What the exercise asks
Once the line holding "## Projects" appears, repeat it and each line after it to the end of the data, exactly and with nothing else; pictures stay out.

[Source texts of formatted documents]
┌──
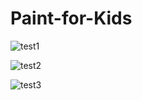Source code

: # Paint-for-Kids



![test1](https://user-images.githubusercontent.com/38875742/40308285-62dd89a4-5d0e-11e8-83bf-a77015e7d585.png)

![test2](https://user-images.githubusercontent.com/38875742/40308307-77c555f4-5d0e-11e8-889f-cdf148ffe8a5.png)


![test3](https://user-images.githubusercontent.com/38875742/40308308-78106738-5d0e-11e8-93d4-29d2f7c35140.png)
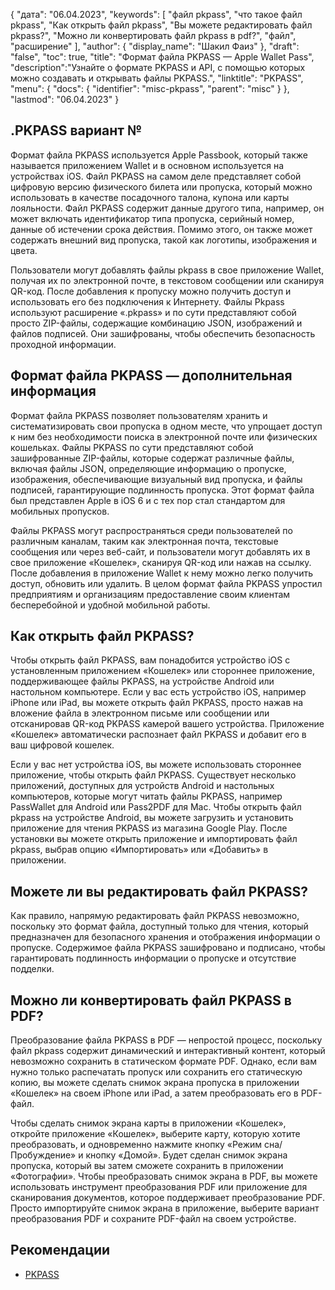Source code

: {
"дата": "06.04.2023",
  "keywords": [
"файл pkpass",
"что такое файл pkpass",
"Как открыть файл pkpass",
"Вы можете редактировать файл pkpass?",
"Можно ли конвертировать файл pkpass в pdf?",
"файл",
"расширение"
],
  "author": {
"display_name": "Шакил Фаиз"
},
"draft": "false",
"toc": true,
"title": "Формат файла PKPASS — Apple Wallet Pass",
  "description":"Узнайте о формате PKPASS и API, с помощью которых можно создавать и открывать файлы PKPASS.",
"linktitle": "PKPASS",
  "menu": {
    "docs": {
      "identifier": "misc-pkpass",
"parent": "misc"
}
},
"lastmod": "06.04.2023"
}

## .PKPASS вариант №

Формат файла PKPASS используется Apple Passbook, который также называется приложением Wallet и в основном используется на устройствах iOS. Файл PKPASS на самом деле представляет собой цифровую версию физического билета или пропуска, который можно использовать в качестве посадочного талона, купона или карты лояльности. Файл PKPASS содержит данные другого типа, например, он может включать идентификатор типа пропуска, серийный номер, данные об истечении срока действия. Помимо этого, он также может содержать внешний вид пропуска, такой как логотипы, изображения и цвета.

Пользователи могут добавлять файлы pkpass в свое приложение Wallet, получая их по электронной почте, в текстовом сообщении или сканируя QR-код. После добавления к пропуску можно получить доступ и использовать его без подключения к Интернету. Файлы Pkpass используют расширение «.pkpass» и по сути представляют собой просто ZIP-файлы, содержащие комбинацию JSON, изображений и файлов подписей. Они зашифрованы, чтобы обеспечить безопасность проходной информации.

## Формат файла PKPASS — дополнительная информация

Формат файла PKPASS позволяет пользователям хранить и систематизировать свои пропуска в одном месте, что упрощает доступ к ним без необходимости поиска в электронной почте или физических кошельках. Файлы PKPASS по сути представляют собой зашифрованные ZIP-файлы, которые содержат различные файлы, включая файлы JSON, определяющие информацию о пропуске, изображения, обеспечивающие визуальный вид пропуска, и файлы подписей, гарантирующие подлинность пропуска. Этот формат файла был представлен Apple в iOS 6 и с тех пор стал стандартом для мобильных пропусков.

Файлы PKPASS могут распространяться среди пользователей по различным каналам, таким как электронная почта, текстовые сообщения или через веб-сайт, и пользователи могут добавлять их в свое приложение «Кошелек», сканируя QR-код или нажав на ссылку. После добавления в приложение Wallet к нему можно легко получить доступ, обновить или удалить. В целом формат файла PKPASS упростил предприятиям и организациям предоставление своим клиентам бесперебойной и удобной мобильной работы.

## Как открыть файл PKPASS?

Чтобы открыть файл PKPASS, вам понадобится устройство iOS с установленным приложением «Кошелек» или стороннее приложение, поддерживающее файлы PKPASS, на устройстве Android или настольном компьютере. Если у вас есть устройство iOS, например iPhone или iPad, вы можете открыть файл PKPASS, просто нажав на вложение файла в электронном письме или сообщении или отсканировав QR-код PKPASS камерой вашего устройства. Приложение «Кошелек» автоматически распознает файл PKPASS и добавит его в ваш цифровой кошелек.

Если у вас нет устройства iOS, вы можете использовать стороннее приложение, чтобы открыть файл PKPASS. Существует несколько приложений, доступных для устройств Android и настольных компьютеров, которые могут читать файлы PKPASS, например PassWallet для Android или Pass2PDF для Mac. Чтобы открыть файл pkpass на устройстве Android, вы можете загрузить и установить приложение для чтения PKPASS из магазина Google Play. После установки вы можете открыть приложение и импортировать файл pkpass, выбрав опцию «Импортировать» или «Добавить» в приложении.

## Можете ли вы редактировать файл PKPASS?

Как правило, напрямую редактировать файл PKPASS невозможно, поскольку это формат файла, доступный только для чтения, который предназначен для безопасного хранения и отображения информации о пропуске. Содержимое файла PKPASS зашифровано и подписано, чтобы гарантировать подлинность информации о пропуске и отсутствие подделки.

## Можно ли конвертировать файл PKPASS в PDF?

Преобразование файла PKPASS в PDF — непростой процесс, поскольку файл pkpass содержит динамический и интерактивный контент, который невозможно сохранить в статическом формате PDF. Однако, если вам нужно только распечатать пропуск или сохранить его статическую копию, вы можете сделать снимок экрана пропуска в приложении «Кошелек» на своем iPhone или iPad, а затем преобразовать его в PDF-файл.

Чтобы сделать снимок экрана карты в приложении «Кошелек», откройте приложение «Кошелек», выберите карту, которую хотите преобразовать, и одновременно нажмите кнопку «Режим сна/Пробуждение» и кнопку «Домой». Будет сделан снимок экрана пропуска, который вы затем сможете сохранить в приложении «Фотографии». Чтобы преобразовать снимок экрана в PDF, вы можете использовать инструмент преобразования PDF или приложение для сканирования документов, которое поддерживает преобразование PDF. Просто импортируйте снимок экрана в приложение, выберите вариант преобразования PDF и сохраните PDF-файл на своем устройстве.

## Рекомендации
* [PKPASS](https://en.wikipedia.org/wiki/PKPASS)

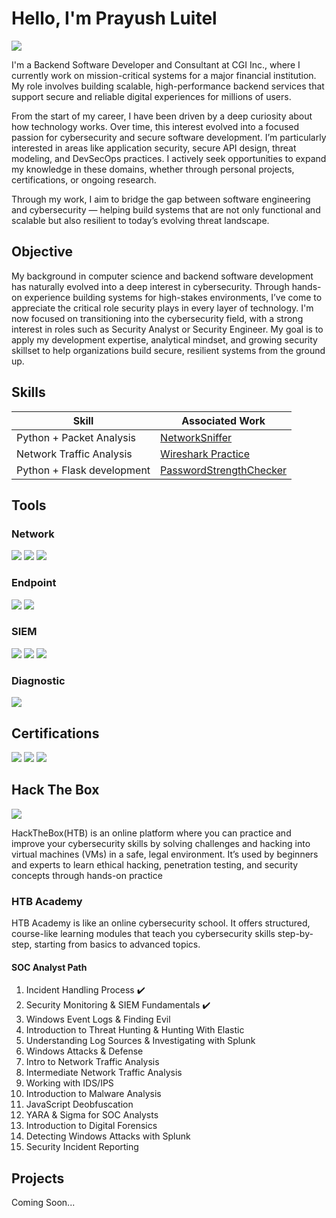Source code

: # Hello, I'm Prayush Luitel
<a href="https://www.linkedin.com/in/prayush-luitel"><img src="https://img.shields.io/badge/-LinkedIn-0072b1?&style=for-the-badge&logo=linkedin&logoColor=white" /></a>

I'm a Backend Software Developer and Consultant at CGI Inc., where I currently work on mission-critical systems for a major financial institution. My role involves building scalable, high-performance backend services that support secure and reliable digital experiences for millions of users.

From the start of my career, I have been driven by a deep curiosity about how technology works. Over time, this interest evolved into a focused passion for cybersecurity and secure software development. I’m particularly interested in areas like application security, secure API design, threat modeling, and DevSecOps practices. I actively seek opportunities to expand my knowledge in these domains, whether through personal projects, certifications, or ongoing research.

Through my work, I aim to bridge the gap between software engineering and cybersecurity — helping build systems that are not only functional and scalable but also resilient to today’s evolving threat landscape.

## Objective

My background in computer science and backend software development has naturally evolved into a deep interest in cybersecurity. Through hands-on experience building systems for high-stakes environments, I’ve come to appreciate the critical role security plays in every layer of technology. I'm now focused on transitioning into the cybersecurity field, with a strong interest in roles such as Security Analyst or Security Engineer. My goal is to apply my development expertise, analytical mindset, and growing security skillset to help organizations build secure, resilient systems from the ground up.

## Skills

| Skill                                         | Associated Work         |
|-----------------------------------------------|----------------------------|
| Python + Packet Analysis          | <a href="https://github.com/luitel-prayush/NetworkSniffer/tree/main">NetworkSniffer</a>|
| Network Traffic Analysis | <a href="https://github.com/luitel-prayush/working-with-wireshark">Wireshark Practice</a>|
| Python + Flask development | <a href="https://github.com/luitel-prayush/PasswordStrengthChecker"> PasswordStrengthChecker</a>|

## Tools

### Network
<div>
    <img src="https://img.shields.io/badge/-Wireshark-1679A7?&style=for-the-badge&logo=Wireshark&logoColor=white" />
    <img src="https://img.shields.io/badge/-Suricata-EF3B2D?&style=for-the-badge&logo=Suricata&logoColor=white" />
    <img src="https://img.shields.io/badge/-Zeek-777BB4?&style=for-the-badge&logo=Zeek&logoColor=white" />
</div>

### Endpoint
<div>
    <img src="https://img.shields.io/badge/-Microsoft_Defender_for_Endpoint-00A4EF?&style=for-the-badge&logo=Microsoft&logoColor=white" />
    <img src="https://img.shields.io/badge/-Velociraptor-4B275F?&style=for-the-badge&logo=Velociraptor&logoColor=white" />
</div>

### SIEM
<div>
    <img src="https://img.shields.io/badge/-Microsoft_Sentinel-0078D4?&style=for-the-badge&logo=Microsoft&logoColor=white" />
    <img src="https://img.shields.io/badge/-Splunk-000000?&style=for-the-badge&logo=Splunk&logoColor=white" />
    <img src="https://img.shields.io/badge/-Elastic-005571?&style=for-the-badge&logo=Elastic&logoColor=white" />
</div>

### Diagnostic
<div>
    <img src="https://img.shields.io/badge/-Microsoft_Event_Viewer-0078D4?&style=for-the-badge&logo=Microsoft&logoColor=white" />
</div>

## Certifications
<div>
<a href="https://www.credly.com/badges/a02f7b39-1468-4e9d-ba38-2ed8329ec91c/public_url"><img src="https://img.shields.io/badge/-Security%2B-FF0000?&style=for-the-badge&logo=CompTIA&logoColor=white"/></a>
<a href="https://www.credly.com/earner/earned/badge/01db20e2-0dfa-4056-8805-9efa3cc4f111"><img src="https://img.shields.io/badge/-Cloud_Practioner-4D4D4D?&style=for-the-badge&logo=amazonwebservices&logoColor=white"/></a>
<a href="https://coursera.org/share/151a7e5596c3117baaab30f63087e88c"><img src="https://img.shields.io/badge/-Cybersecurity-yellow?&style=for-the-badge&logo=Google&logoColor=white"/></a>
</div>

## Hack The Box 
<div>
<a href= "https://www.hackthebox.com/"><img src="https://img.shields.io/badge/-Hack_The_Box-green?&style=for-the-badge&logo=hackthebox&logoColor=white"/></a>
</div>

HackTheBox(HTB) is an online platform where you can practice and improve your cybersecurity skills by solving challenges and hacking into virtual machines (VMs) in a safe, legal environment. It’s used by beginners and experts to learn ethical hacking, penetration testing, and security concepts through hands-on practice

### HTB Academy
HTB Academy is like an online cybersecurity school. It offers structured, course-like learning modules that teach you cybersecurity skills step-by-step, starting from basics to advanced topics.


#### SOC Analyst Path
1) Incident Handling Process :heavy_check_mark:
2) Security Monitoring & SIEM Fundamentals    :heavy_check_mark:
3) Windows Event Logs & Finding Evil
4) Introduction to Threat Hunting & Hunting With Elastic
5) Understanding Log Sources & Investigating with Splunk
6) Windows Attacks & Defense
7) Intro to Network Traffic Analysis
8) Intermediate Network Traffic Analysis
9) Working with IDS/IPS
10) Introduction to Malware Analysis
11) JavaScript Deobfuscation
12) YARA & Sigma for SOC Analysts
13) Introduction to Digital Forensics
14) Detecting Windows Attacks with Splunk
15) Security Incident Reporting

## Projects
Coming Soon...
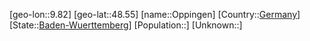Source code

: ﻿---
location: [48.55,9.82]
type: City
tags:
- geo/City


SpocWebEntityId: 33120
isDeleted: false
confidential: public

---
[geo-lon::9.82]
[geo-lat::48.55]
[name::Oppingen]
[Country::[Germany](geo/Continent/Europe/Germany.md)]
[State::[Baden-Wuerttemberg](geo/Continent/Europe/Germany/Baden-Wuerttemberg.md)]
[Population::]
[Unknown::]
└──
Task output
## Projects
Coming Soon...
Source code

: ﻿---
location: [48.55,9.82]
type: City
tags:
- geo/City


SpocWebEntityId: 33120
isDeleted: false
confidential: public

---
[geo-lon::9.82]
[geo-lat::48.55]
[name::Oppingen]
[Country::[Germany](geo/Continent/Europe/Germany.md)]
[State::[Baden-Wuerttemberg](geo/Continent/Europe/Germany/Baden-Wuerttemberg.md)]
[Population::]
[Unknown::]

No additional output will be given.